Is Lean Six Sigma Right for Your Organization?
// 2017 Jan 31
This March, Rutgers School of Business-Camden, in partnership with Lockheed Martin, will host one of its sought-after week-long courses to provide motivated individuals and teams with the basics of Lean Six Sigma Green Belt The immersive training program will take place during the week of March 13, 2017 in Moorestown, New Jersey. This Lean Six Sigma training offers organizations of any size and business sector the opportunity to reduce waste, improve efficiency, increase transparency, and develop employees for leadership positions. If you have always wondered how Lean Six Sigma training works, this post will provide some basic information on the processes and background behind Lean Six Sigma.
What Is Lean Six Sigma?
In a nutshell, Lean Six Sigma is the combination of the LEAN process philosophy with the Six Sigma quality tools. The LEAN philosophy was developed back in the days of Henry Ford who wanted to reduce manufacturing waste and produce automobiles quicker and more affordably. Six Sigma quality tools aim to improve quality processes by removing errors and standardizing processes as much as possible. The idea of Six Sigma was first developed by Motorola in 1981.
Lean Six Sigma takes Six Sigma to the next level and accelerates process improvement and resolves problems that may affect quality and waste.

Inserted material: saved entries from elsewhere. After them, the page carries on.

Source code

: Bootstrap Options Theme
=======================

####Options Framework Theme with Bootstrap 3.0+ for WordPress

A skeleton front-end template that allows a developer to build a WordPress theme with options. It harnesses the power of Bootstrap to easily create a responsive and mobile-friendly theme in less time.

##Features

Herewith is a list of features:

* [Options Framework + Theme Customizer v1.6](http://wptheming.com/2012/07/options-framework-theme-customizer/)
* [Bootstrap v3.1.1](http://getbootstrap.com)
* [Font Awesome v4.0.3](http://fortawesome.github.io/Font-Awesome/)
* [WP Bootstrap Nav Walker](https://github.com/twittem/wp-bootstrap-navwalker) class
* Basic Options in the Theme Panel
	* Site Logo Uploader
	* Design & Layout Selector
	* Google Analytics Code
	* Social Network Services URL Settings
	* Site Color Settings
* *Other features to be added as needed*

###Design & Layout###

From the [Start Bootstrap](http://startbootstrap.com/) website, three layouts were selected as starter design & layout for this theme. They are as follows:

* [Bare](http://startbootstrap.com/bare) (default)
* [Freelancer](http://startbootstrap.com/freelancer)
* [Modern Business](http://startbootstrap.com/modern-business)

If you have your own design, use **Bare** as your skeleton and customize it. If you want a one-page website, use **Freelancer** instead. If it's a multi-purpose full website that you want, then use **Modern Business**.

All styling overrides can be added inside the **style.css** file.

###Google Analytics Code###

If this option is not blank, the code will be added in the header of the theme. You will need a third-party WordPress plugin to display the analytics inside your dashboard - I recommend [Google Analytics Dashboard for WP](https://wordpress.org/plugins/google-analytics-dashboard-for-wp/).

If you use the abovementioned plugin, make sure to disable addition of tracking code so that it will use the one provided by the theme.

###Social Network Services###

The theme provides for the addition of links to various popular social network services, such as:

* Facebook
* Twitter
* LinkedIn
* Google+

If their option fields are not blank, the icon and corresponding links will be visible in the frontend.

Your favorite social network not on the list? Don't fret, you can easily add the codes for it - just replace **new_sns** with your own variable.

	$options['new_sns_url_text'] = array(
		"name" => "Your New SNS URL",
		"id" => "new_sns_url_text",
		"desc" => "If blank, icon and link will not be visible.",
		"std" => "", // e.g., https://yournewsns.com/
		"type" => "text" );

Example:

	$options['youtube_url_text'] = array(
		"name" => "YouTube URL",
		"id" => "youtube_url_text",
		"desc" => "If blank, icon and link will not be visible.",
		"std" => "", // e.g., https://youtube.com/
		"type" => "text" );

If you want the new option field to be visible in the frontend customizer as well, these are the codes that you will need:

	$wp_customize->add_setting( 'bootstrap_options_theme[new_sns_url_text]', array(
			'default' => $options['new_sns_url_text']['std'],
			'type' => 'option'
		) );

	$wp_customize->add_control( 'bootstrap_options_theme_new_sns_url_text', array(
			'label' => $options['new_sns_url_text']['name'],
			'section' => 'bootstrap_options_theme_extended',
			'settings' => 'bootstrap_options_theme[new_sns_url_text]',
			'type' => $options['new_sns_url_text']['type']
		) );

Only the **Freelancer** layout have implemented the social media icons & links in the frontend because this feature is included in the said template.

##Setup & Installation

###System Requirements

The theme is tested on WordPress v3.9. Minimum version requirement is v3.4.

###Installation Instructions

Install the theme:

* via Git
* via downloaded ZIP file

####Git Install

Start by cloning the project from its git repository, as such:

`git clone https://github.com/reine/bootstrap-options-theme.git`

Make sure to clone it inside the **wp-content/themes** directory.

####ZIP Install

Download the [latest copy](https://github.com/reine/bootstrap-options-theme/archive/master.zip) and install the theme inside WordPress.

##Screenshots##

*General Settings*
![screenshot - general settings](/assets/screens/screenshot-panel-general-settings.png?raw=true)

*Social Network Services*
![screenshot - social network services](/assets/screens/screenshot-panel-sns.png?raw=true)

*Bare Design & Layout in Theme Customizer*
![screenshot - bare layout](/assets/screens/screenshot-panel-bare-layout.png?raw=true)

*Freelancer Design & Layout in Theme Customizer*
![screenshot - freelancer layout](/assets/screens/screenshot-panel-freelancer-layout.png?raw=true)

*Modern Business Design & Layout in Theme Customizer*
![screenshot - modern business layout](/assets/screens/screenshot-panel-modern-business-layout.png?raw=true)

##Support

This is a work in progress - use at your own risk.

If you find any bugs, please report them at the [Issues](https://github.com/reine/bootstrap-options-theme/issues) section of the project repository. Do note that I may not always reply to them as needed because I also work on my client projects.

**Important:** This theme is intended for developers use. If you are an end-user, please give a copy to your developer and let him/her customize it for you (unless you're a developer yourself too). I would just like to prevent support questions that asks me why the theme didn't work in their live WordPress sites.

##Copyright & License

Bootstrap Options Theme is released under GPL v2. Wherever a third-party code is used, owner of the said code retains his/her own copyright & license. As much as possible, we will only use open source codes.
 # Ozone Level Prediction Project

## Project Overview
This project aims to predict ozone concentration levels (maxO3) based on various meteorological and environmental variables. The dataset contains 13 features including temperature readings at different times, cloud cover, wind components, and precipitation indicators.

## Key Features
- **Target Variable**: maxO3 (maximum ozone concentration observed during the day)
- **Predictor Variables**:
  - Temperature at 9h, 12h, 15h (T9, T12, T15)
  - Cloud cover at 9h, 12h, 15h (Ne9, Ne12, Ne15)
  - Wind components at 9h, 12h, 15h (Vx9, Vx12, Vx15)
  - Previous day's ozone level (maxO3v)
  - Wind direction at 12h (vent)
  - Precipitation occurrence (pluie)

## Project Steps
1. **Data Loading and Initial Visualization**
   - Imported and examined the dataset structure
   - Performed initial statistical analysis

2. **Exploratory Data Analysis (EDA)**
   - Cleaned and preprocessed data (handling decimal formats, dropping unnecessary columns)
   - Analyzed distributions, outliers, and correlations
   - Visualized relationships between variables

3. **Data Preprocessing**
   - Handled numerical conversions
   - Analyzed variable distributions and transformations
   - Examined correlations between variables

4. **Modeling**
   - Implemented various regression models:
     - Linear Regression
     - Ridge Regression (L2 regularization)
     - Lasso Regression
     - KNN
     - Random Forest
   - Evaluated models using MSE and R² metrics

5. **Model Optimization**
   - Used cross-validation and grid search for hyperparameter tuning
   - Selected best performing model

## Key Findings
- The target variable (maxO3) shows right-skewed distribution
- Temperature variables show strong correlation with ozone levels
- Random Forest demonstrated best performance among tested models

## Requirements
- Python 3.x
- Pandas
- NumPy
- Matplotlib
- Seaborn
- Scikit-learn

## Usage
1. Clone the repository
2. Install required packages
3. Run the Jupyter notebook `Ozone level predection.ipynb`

There are five basic phases in a Lean Six Sigma project:
- Define: Team defines the problem and determines what is needed to satisfy the customer.
- Measure: Team assesses data through current processes.
- Analyze: Team investigates the problem and identifies how it occurred.
- Improve: Team determines and implements a fix that will solve the problem.
- Control: Team develops a plan to sustain the improvements.
Through Lean Six Sigma, there is no guesswork in solving process and quality problems. Team members use facts and data to determine the efficacy of various processes, reduce waste from inefficient processes in the past, and mitigate risks before they negatively affect quality. Organizations not only are better able to manage costs and waste, but employees feel empowered because they have an active role in improving how they do their job. Through Rutgers’ program alone, Lean Six Sigma has been implemented in health care, manufacturing supply chain, financial institutions, service and retail companies, government, ,and more to great success. Will your organization be next?
If you would like to hear more about the upcoming Lean Six Sigma Green Belt training program, which is the first step to Lean Six Sigma mastery, please contact one of our learning consultants today at (856) 225-6685.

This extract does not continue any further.